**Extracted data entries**

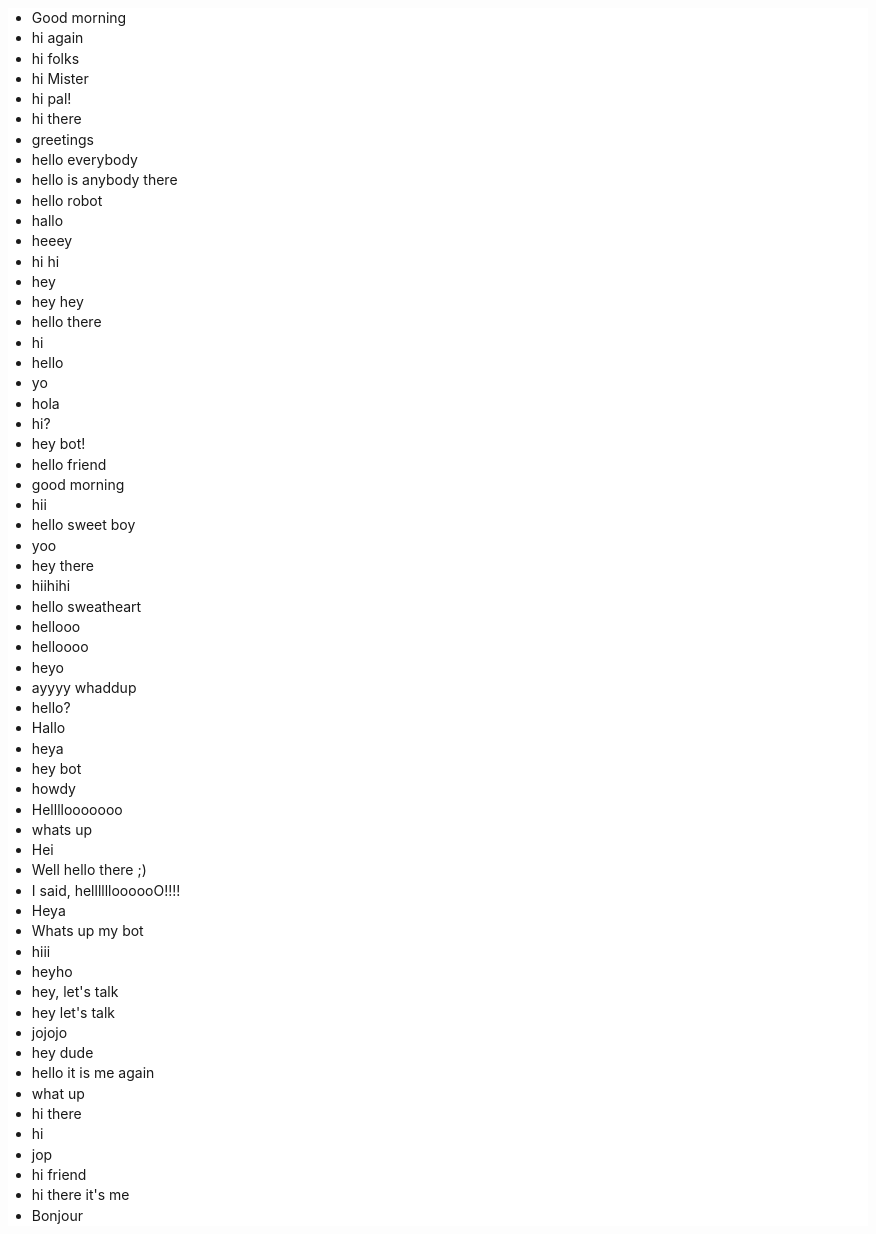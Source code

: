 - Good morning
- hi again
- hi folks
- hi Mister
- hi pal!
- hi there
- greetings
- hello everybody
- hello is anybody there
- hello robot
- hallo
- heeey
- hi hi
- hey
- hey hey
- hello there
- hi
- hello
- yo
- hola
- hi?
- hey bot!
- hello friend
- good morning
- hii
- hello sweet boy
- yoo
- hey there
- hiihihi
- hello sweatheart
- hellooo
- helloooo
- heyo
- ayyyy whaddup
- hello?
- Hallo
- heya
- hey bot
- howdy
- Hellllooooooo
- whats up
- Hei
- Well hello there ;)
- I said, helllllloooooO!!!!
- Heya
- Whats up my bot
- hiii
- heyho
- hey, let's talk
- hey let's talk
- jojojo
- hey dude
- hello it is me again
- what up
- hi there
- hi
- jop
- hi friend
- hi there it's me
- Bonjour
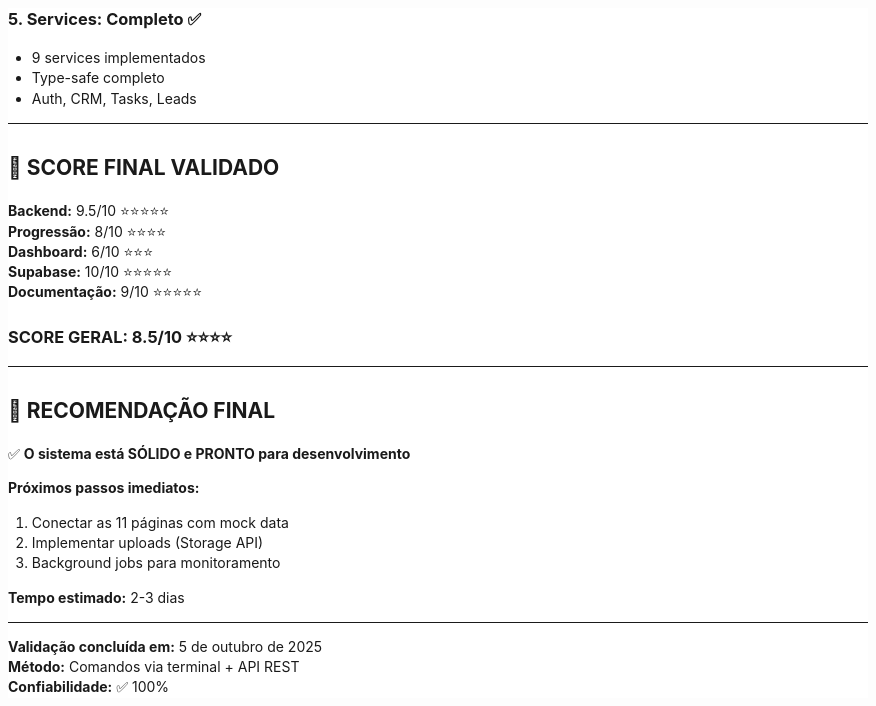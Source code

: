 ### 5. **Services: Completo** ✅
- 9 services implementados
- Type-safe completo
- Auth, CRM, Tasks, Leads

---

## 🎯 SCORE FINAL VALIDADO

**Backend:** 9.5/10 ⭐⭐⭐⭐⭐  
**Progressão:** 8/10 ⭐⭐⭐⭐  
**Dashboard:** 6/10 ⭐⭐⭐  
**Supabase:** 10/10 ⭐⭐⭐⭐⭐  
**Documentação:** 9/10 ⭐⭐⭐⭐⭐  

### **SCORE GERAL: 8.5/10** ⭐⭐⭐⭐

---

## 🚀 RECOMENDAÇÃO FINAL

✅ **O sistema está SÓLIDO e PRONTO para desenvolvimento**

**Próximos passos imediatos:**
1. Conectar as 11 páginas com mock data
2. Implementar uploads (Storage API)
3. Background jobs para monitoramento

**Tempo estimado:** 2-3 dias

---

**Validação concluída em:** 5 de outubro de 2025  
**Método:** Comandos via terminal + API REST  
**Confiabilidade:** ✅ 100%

**INSTRUCTIONS TO FOLLOW**
In the entries above, every line from the line with "- hi there it's me" to the line with "estimado:** 2-3 dias" is to be printed exactly, with both ends included and pictures excluded.

**RESPONSE FOR THIS EXERCISE**
- hi there it's me
- Bonjour
Source code

: ### 5. **Services: Completo** ✅
- 9 services implementados
- Type-safe completo
- Auth, CRM, Tasks, Leads

---

## 🎯 SCORE FINAL VALIDADO

**Backend:** 9.5/10 ⭐⭐⭐⭐⭐  
**Progressão:** 8/10 ⭐⭐⭐⭐  
**Dashboard:** 6/10 ⭐⭐⭐  
**Supabase:** 10/10 ⭐⭐⭐⭐⭐  
**Documentação:** 9/10 ⭐⭐⭐⭐⭐  

### **SCORE GERAL: 8.5/10** ⭐⭐⭐⭐

---

## 🚀 RECOMENDAÇÃO FINAL

✅ **O sistema está SÓLIDO e PRONTO para desenvolvimento**

**Próximos passos imediatos:**
1. Conectar as 11 páginas com mock data
2. Implementar uploads (Storage API)
3. Background jobs para monitoramento

**Tempo estimado:** 2-3 dias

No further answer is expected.